The annual limit for after tax personal contributions is $110,000 per annum or $330,000 over a three-year period.

This can provide an opportunity to top up super if you have the ability to do so. You may have come into extra cash via a windfall gain or inheritance or sale of an asset.

These contributions can be made by anyone up to the age of 75 years, even if you are not working.

The ATO recently changed the rules around “Downsizer Contributions”.

Now if you are over 55 years of age and you have sold a principal place of residence it may be possible to contribute up to $300,000 per member from the proceeds of the property sale.

This is primarily aimed at older Australians who are looking to retire and downsize their primary residence.

But the rules are not that strict.

You have to have owned the property for more than 10 years, it must be eligible as principal place of residence and the monies must be contributed within three months of settlement. Check with your accountant or financial adviser for full details if you think you might be eligible.

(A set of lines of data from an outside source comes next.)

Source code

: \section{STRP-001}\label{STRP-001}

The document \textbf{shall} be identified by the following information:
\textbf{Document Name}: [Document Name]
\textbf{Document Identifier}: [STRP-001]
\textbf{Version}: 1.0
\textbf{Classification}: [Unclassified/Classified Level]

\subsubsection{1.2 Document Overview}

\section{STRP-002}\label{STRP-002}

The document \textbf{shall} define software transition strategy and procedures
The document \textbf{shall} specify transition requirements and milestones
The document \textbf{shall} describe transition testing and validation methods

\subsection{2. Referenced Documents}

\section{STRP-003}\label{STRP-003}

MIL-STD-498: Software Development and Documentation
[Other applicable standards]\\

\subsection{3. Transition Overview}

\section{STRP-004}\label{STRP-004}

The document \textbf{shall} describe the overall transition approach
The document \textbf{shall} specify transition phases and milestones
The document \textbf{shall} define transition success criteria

But there is also a benefit in making even smaller after tax contributions, even for those at lower income levels.

The government, via the ATO, will match up to $500 of after tax contributions for those on incomes up to $57,000. So even $10 per week contributed to super can make a difference. The earlier you start, the greater the advantage.

5. Are your SMSF tax affairs in order?

The ATO has announced that it will be taking stricter action around Self Managed Superannuation Funds (SMSFs) that do not have their tax affairs in order.

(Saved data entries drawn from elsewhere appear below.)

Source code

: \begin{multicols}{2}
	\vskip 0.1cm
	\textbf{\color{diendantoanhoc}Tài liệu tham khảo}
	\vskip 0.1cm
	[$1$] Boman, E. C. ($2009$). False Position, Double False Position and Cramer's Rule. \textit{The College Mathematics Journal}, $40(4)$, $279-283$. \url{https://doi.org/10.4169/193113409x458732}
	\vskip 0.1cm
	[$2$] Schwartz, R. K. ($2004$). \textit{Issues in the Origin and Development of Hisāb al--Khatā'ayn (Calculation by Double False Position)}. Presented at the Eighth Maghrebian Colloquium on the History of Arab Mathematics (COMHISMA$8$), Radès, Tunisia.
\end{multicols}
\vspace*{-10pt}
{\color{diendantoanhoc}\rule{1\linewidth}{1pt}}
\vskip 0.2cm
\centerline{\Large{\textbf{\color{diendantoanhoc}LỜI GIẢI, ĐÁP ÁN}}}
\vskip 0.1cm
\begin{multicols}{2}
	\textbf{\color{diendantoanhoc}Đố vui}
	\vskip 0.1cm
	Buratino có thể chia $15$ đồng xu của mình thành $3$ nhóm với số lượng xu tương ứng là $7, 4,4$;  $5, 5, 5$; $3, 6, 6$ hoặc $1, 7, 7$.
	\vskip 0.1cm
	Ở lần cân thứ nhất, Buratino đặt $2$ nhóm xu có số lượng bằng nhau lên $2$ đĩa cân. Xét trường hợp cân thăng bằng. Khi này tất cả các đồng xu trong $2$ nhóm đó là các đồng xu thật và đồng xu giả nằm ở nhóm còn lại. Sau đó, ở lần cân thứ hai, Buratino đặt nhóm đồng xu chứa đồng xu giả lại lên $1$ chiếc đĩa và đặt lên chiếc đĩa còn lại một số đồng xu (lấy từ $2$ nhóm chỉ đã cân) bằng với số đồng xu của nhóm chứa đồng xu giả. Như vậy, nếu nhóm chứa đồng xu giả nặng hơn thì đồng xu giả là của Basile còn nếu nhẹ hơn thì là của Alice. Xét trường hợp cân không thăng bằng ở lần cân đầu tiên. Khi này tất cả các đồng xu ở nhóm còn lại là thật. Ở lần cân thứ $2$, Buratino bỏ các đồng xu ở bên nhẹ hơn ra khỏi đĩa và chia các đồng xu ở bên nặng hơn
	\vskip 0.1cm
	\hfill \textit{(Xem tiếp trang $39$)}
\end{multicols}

The ATO already removes SMSF details from SuperFund Lookup if the SMSF Annual Return is not lodged on time.

This means that the SMSF cannot receive rollovers from other superannuation funds of received employer contributions made via SuperStream. This can be rectified by bringing the SMSF tax affairs into order.

However, the ATO is now proposing to cancel the Australian Business Number (ABN) for SMSFs that have not lodged the funds’ income tax returns by the relevant due date. This will essentially freeze the SMSF and your tax agent may not be able to help you.

This change is not yet law, but now is the time to review your SMSF.

Is it up to date? Should you contact your tax agent or SMSF administrator? Don’t wait, you don’t want to be caught out.